Data to use: Begin

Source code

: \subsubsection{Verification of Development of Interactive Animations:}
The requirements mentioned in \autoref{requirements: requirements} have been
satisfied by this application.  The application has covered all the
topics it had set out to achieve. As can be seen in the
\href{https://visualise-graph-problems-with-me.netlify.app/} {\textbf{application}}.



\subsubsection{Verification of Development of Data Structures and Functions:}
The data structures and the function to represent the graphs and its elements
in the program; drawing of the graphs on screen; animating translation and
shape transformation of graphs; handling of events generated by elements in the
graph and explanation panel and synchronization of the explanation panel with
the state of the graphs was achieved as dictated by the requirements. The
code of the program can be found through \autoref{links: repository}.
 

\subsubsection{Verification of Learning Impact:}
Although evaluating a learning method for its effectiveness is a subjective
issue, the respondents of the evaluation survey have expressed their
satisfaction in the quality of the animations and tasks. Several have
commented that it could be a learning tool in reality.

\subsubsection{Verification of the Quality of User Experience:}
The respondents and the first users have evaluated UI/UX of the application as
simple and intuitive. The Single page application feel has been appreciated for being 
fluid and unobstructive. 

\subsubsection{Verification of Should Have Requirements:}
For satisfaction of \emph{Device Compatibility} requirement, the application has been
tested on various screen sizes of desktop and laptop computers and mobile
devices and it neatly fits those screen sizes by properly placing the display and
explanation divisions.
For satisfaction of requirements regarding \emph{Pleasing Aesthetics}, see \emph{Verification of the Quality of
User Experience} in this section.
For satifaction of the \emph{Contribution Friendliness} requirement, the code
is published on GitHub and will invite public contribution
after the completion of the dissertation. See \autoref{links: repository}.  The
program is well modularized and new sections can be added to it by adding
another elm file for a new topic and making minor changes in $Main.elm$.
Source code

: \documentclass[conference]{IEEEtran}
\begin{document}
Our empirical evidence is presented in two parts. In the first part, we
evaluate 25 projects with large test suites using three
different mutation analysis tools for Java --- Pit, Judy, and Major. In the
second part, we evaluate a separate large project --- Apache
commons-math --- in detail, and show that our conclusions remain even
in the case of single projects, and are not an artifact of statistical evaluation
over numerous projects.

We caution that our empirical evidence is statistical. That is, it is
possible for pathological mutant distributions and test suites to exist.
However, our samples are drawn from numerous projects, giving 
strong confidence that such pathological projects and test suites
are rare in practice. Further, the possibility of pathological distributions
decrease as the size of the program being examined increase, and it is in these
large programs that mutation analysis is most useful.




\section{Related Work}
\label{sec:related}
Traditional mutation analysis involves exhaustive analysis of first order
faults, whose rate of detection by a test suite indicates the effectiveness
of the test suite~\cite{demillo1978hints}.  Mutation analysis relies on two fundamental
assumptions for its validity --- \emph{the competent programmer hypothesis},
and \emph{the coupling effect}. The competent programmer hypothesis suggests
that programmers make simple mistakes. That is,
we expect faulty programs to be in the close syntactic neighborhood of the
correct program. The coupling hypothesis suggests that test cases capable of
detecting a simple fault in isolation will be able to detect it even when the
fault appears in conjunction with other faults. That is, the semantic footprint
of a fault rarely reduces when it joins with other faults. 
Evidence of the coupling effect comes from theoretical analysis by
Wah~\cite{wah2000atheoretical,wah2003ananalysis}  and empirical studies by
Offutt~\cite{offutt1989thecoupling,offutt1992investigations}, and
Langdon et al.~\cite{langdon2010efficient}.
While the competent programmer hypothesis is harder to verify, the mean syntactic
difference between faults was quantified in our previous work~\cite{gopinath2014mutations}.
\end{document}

Data to use: End

Work instructions –
From the material above, copy exactly the lines between the line holding "The requirements mentioned" and the line holding "commented that it", inclusive, and only those.

Your response –
The requirements mentioned in \autoref{requirements: requirements} have been
satisfied by this application.  The application has covered all the
topics it had set out to achieve. As can be seen in the
\href{https://visualise-graph-problems-with-me.netlify.app/} {\textbf{application}}.



\subsubsection{Verification of Development of Data Structures and Functions:}
The data structures and the function to represent the graphs and its elements
in the program; drawing of the graphs on screen; animating translation and
shape transformation of graphs; handling of events generated by elements in the
graph and explanation panel and synchronization of the explanation panel with
the state of the graphs was achieved as dictated by the requirements. The
code of the program can be found through \autoref{links: repository}.
 

\subsubsection{Verification of Learning Impact:}
Although evaluating a learning method for its effectiveness is a subjective
issue, the respondents of the evaluation survey have expressed their
satisfaction in the quality of the animations and tasks. Several have
commented that it could be a learning tool in reality.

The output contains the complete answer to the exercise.